September 5, 2022 by Anna Sayburn Lane

I had fantastic fun being interviewed and answering readers’ questions at the online launch party for my new book, Folly Ditch. The video for the launch is online now on my YouTube Channel: https://www.youtube.com/watch?v=fhaTp9gTrzA

Filed Under: Charles Dickens, Folly Ditch, Video Tagged With: Charles Dickens, Folly Ditch, launch party

Join my launch party for Folly Ditch

August 8, 2022 by Anna Sayburn Lane

Join me for the online launch party on Tuesday 23 August at 19:30 BST. I’ll be reading from the book, taking part in a Q&A with journalist Kathy Oxtoby, and answering questions from readers. There will be at least one giveaway during the event. You can access the event with this link.

Filed Under: Events, Folly Ditch, New novel

Who was Nancy?

August 3, 2022 by Anna Sayburn Lane

Fagin, Sikes and Nancy, by James Mahoney

Charles Dickens told his biographer that Nancy in Oliver Twist was based on a real woman. But who was she?

The character is a ‘fallen woman’, part of Fagin’s gang and the lover of the burglar Bill Sikes. When we first meet her, she and her friend Bet are described as ‘not exactly pretty, perhaps, but they had a good deal of colour in their faces, and looked quite stout and hearty. Being remarkably free and agreeable in their manners, Oliver thought them very nice girls.’

Dickens doesn’t tell us exactly what Nancy does, but the description hints at prostitution. She has no police record, however, and is able to go to the magistrate court unrecognised to see Oliver’s trial for pickpocketing. It’s Nancy who comes up with a plan to kidnap Oliver off the streets. But she has a change of heart, protects the boy from Bill when he threatens to beat him, and eventually goes to Oliver’s benefactor to warn him of danger to the boy.

Although she is offered a chance to ‘go straight’ she prefers to go back to the only life she knows, out of loyalty to her friends. That fatal act, however, is seen as a betrayal that Bill Sikes cannot forgive.

A few years ago, another author found a report of a murder case where a woman was killed in circumstances similar to Nancy, shortly before Dickens wrote Nancy’s death. But Dickens did not know the murdered woman, although he probably heard about her death and may have used it while writing Oliver Twist. So who was Nancy?

We don’t know, and we probably never will. But that little mystery was enough to spark my imagination – and get me started on the novel that became Folly Ditch.

I made a little video of some of the ways in which Nancy has been depicted – view it here.

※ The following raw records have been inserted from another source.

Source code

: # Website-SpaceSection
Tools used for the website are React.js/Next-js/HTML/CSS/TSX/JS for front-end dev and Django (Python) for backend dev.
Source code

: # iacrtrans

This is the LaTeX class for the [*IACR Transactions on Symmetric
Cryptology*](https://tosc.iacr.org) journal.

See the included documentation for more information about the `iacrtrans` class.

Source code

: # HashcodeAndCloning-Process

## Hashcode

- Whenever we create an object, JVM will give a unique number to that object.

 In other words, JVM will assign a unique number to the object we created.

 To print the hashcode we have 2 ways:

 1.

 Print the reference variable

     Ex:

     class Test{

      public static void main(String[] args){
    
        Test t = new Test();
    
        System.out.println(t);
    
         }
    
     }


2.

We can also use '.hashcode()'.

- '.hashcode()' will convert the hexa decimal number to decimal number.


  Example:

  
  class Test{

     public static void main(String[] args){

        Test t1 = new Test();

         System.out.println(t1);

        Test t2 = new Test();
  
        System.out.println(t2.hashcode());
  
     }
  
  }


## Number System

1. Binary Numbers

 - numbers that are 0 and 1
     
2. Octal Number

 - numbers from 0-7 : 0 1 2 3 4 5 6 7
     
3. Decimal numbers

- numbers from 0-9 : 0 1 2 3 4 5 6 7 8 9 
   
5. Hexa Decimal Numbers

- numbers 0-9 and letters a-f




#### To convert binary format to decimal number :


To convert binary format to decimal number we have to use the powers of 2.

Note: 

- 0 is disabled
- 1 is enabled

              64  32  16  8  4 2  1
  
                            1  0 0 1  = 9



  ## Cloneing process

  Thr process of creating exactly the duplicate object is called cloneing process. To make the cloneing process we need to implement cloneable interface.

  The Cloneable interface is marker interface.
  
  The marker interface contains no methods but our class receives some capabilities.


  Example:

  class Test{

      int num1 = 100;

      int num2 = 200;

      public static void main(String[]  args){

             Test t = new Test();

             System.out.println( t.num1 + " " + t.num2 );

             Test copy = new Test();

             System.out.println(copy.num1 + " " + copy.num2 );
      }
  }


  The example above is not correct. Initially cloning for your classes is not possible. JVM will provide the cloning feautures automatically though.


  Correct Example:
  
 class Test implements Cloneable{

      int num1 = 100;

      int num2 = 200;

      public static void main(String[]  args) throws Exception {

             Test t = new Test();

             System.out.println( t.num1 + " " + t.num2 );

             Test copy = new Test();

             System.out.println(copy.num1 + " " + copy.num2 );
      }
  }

Filed Under: Charles Dickens, Folly Ditch, New novel Tagged With: Charles Dickens, Folly Ditch, Nancy, Oliver Twist

Charles Dickens, villains and the criminal underworld

July 25, 2022 by Anna Sayburn Lane

Engraving of thick-set man with top hat and stick, accompanied by dog.
Bill Sikes and Bullseye, by Fred Barnard.

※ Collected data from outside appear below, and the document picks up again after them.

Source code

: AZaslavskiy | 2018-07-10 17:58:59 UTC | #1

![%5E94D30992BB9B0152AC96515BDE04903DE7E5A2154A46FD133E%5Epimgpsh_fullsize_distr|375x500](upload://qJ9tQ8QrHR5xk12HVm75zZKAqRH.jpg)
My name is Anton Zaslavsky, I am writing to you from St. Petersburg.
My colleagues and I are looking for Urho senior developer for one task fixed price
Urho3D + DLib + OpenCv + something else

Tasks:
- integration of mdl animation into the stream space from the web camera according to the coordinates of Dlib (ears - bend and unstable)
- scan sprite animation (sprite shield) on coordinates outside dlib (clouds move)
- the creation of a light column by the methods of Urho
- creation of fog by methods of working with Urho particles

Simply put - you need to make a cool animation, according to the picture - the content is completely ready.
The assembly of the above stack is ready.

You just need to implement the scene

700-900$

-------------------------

Charles Dickens started his career as a newspaper reporter, and wrote about social issues throughout his life. That’s one of the things that attracted me to his novels – and inspired my new novel, Folly Ditch.

The world of Oliver Twist, with criminal gangs, children in danger and vicious thugs exploiting the most vulnerable, may seem like a long-gone historical era. But when I thought about some of the stories in the news now, I began to see parallels. Fagin and Bill Sikes would fit right in with today’s people traffickers, gang-masters and county lines drugs operators.

I wanted to explore those parallels, to look at how the criminal underworld that Dickens wrote about lies just below the surface of today’s Britain. The result is Folly Ditch, in which Helen Oddfellow’s investigations into a brutal Dickensian-era murder lead her to some very twenty-first century criminals.

A ‘good villain’ is essential for a decent thriller or crime novel, and Dickens created some of the best. He began his career writing for newspapers, where he no doubt heard about plenty of thugs, conmen, swindlers and murderers. My own experience as a newspaper reporter certainly helped when it came to creating some villains of my own. And when I began writing Folly Ditch, I found myself drawn back to a character from my first novel, described by one reader as ‘terrifyingly convincing’.

The key to creating a good villain, as a writing tutor once told me, is to remember that every villain thinks they’re the hero. Something that Dickens, I’m sure, kept in mind when writing his swaggering, thuggish burglar, Bill Sikes.

Filed Under: Folly Ditch, New novel Tagged With: Bill Sikes, Charles Dickens, crime, Folly Ditch, Oliver Twist, villains

Coming soon: Folly Ditch, the next Helen Oddfellow mystery thriller

June 17, 2022 by Anna Sayburn Lane

A Dickensian murder mystery. A brutal modern-day gang. Can Helen Oddfellow outwit an old enemy – or will she be his next victim?

When literary researcher Helen Oddfellow finds an old newspaper clipping in an antiquarian bookshop in Rochester, she uncovers a Dickensian murder mystery. But her quest to solve the puzzle takes a dangerous turn when the bookshop owner disappears.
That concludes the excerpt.